> **ABOUT THIS TASK**: Repeat the listing in full, preserving every character.

INFORMATION SHOWN Block Start

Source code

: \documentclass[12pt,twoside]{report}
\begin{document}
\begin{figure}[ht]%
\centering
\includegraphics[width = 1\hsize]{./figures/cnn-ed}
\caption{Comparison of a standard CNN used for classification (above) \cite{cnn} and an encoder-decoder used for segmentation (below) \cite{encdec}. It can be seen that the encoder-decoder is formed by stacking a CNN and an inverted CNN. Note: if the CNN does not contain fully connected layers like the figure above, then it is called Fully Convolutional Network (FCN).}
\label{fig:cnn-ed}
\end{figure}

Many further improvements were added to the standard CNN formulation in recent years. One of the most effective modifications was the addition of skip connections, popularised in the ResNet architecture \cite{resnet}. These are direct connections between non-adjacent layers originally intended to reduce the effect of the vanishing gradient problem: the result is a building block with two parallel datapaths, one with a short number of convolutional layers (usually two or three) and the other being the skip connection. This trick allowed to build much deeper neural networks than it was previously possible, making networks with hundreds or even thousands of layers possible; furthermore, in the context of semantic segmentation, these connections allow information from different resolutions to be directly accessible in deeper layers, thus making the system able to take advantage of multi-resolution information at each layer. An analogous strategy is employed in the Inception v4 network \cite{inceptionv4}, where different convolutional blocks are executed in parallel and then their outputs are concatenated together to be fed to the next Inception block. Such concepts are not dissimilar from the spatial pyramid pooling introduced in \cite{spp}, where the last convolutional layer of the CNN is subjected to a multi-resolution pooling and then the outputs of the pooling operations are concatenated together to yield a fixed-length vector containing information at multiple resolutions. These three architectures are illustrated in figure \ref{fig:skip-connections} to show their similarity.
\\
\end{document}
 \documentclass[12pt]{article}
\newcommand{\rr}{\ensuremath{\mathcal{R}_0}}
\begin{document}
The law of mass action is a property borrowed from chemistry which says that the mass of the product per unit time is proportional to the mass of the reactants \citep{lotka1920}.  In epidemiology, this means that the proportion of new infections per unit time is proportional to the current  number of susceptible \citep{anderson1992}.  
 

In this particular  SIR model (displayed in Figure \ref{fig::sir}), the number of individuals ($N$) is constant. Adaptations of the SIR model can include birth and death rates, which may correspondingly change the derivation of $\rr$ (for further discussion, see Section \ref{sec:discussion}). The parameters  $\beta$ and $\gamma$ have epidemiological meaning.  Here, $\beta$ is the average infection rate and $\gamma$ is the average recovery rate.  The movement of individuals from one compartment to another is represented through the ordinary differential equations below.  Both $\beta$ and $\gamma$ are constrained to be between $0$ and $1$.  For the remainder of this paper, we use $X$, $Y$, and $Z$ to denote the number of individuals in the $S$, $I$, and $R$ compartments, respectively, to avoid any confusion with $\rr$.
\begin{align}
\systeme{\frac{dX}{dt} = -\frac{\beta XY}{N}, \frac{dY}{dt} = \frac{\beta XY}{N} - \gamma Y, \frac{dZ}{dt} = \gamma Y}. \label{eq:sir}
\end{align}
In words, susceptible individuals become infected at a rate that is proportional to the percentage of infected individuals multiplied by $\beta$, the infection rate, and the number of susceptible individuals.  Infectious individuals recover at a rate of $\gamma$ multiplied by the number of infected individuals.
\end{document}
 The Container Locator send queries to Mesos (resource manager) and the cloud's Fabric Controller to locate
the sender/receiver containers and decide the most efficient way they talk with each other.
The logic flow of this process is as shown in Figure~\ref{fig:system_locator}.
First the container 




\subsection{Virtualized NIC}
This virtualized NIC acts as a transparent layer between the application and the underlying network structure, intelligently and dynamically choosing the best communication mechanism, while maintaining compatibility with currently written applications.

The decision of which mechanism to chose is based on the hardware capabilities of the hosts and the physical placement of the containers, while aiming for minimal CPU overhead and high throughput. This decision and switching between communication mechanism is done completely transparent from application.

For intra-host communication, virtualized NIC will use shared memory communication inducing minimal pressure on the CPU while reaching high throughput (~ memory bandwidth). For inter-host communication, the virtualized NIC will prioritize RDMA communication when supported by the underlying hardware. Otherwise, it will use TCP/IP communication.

INFORMATION SHOWN Block End

> **TASK RESPONSE**:
Source code

: \documentclass[12pt,twoside]{report}
\begin{document}
\begin{figure}[ht]%
\centering
\includegraphics[width = 1\hsize]{./figures/cnn-ed}
\caption{Comparison of a standard CNN used for classification (above) \cite{cnn} and an encoder-decoder used for segmentation (below) \cite{encdec}. It can be seen that the encoder-decoder is formed by stacking a CNN and an inverted CNN. Note: if the CNN does not contain fully connected layers like the figure above, then it is called Fully Convolutional Network (FCN).}
\label{fig:cnn-ed}
\end{figure}

Many further improvements were added to the standard CNN formulation in recent years. One of the most effective modifications was the addition of skip connections, popularised in the ResNet architecture \cite{resnet}. These are direct connections between non-adjacent layers originally intended to reduce the effect of the vanishing gradient problem: the result is a building block with two parallel datapaths, one with a short number of convolutional layers (usually two or three) and the other being the skip connection. This trick allowed to build much deeper neural networks than it was previously possible, making networks with hundreds or even thousands of layers possible; furthermore, in the context of semantic segmentation, these connections allow information from different resolutions to be directly accessible in deeper layers, thus making the system able to take advantage of multi-resolution information at each layer. An analogous strategy is employed in the Inception v4 network \cite{inceptionv4}, where different convolutional blocks are executed in parallel and then their outputs are concatenated together to be fed to the next Inception block. Such concepts are not dissimilar from the spatial pyramid pooling introduced in \cite{spp}, where the last convolutional layer of the CNN is subjected to a multi-resolution pooling and then the outputs of the pooling operations are concatenated together to yield a fixed-length vector containing information at multiple resolutions. These three architectures are illustrated in figure \ref{fig:skip-connections} to show their similarity.
\\
\end{document}
 \documentclass[12pt]{article}
\newcommand{\rr}{\ensuremath{\mathcal{R}_0}}
\begin{document}
The law of mass action is a property borrowed from chemistry which says that the mass of the product per unit time is proportional to the mass of the reactants \citep{lotka1920}.  In epidemiology, this means that the proportion of new infections per unit time is proportional to the current  number of susceptible \citep{anderson1992}.  
 

In this particular  SIR model (displayed in Figure \ref{fig::sir}), the number of individuals ($N$) is constant. Adaptations of the SIR model can include birth and death rates, which may correspondingly change the derivation of $\rr$ (for further discussion, see Section \ref{sec:discussion}). The parameters  $\beta$ and $\gamma$ have epidemiological meaning.  Here, $\beta$ is the average infection rate and $\gamma$ is the average recovery rate.  The movement of individuals from one compartment to another is represented through the ordinary differential equations below.  Both $\beta$ and $\gamma$ are constrained to be between $0$ and $1$.  For the remainder of this paper, we use $X$, $Y$, and $Z$ to denote the number of individuals in the $S$, $I$, and $R$ compartments, respectively, to avoid any confusion with $\rr$.
\begin{align}
\systeme{\frac{dX}{dt} = -\frac{\beta XY}{N}, \frac{dY}{dt} = \frac{\beta XY}{N} - \gamma Y, \frac{dZ}{dt} = \gamma Y}. \label{eq:sir}
\end{align}
In words, susceptible individuals become infected at a rate that is proportional to the percentage of infected individuals multiplied by $\beta$, the infection rate, and the number of susceptible individuals.  Infectious individuals recover at a rate of $\gamma$ multiplied by the number of infected individuals.
\end{document}
 The Container Locator send queries to Mesos (resource manager) and the cloud's Fabric Controller to locate
the sender/receiver containers and decide the most efficient way they talk with each other.
The logic flow of this process is as shown in Figure~\ref{fig:system_locator}.
First the container 




\subsection{Virtualized NIC}
This virtualized NIC acts as a transparent layer between the application and the underlying network structure, intelligently and dynamically choosing the best communication mechanism, while maintaining compatibility with currently written applications.

The decision of which mechanism to chose is based on the hardware capabilities of the hosts and the physical placement of the containers, while aiming for minimal CPU overhead and high throughput. This decision and switching between communication mechanism is done completely transparent from application.

For intra-host communication, virtualized NIC will use shared memory communication inducing minimal pressure on the CPU while reaching high throughput (~ memory bandwidth). For inter-host communication, the virtualized NIC will prioritize RDMA communication when supported by the underlying hardware. Otherwise, it will use TCP/IP communication.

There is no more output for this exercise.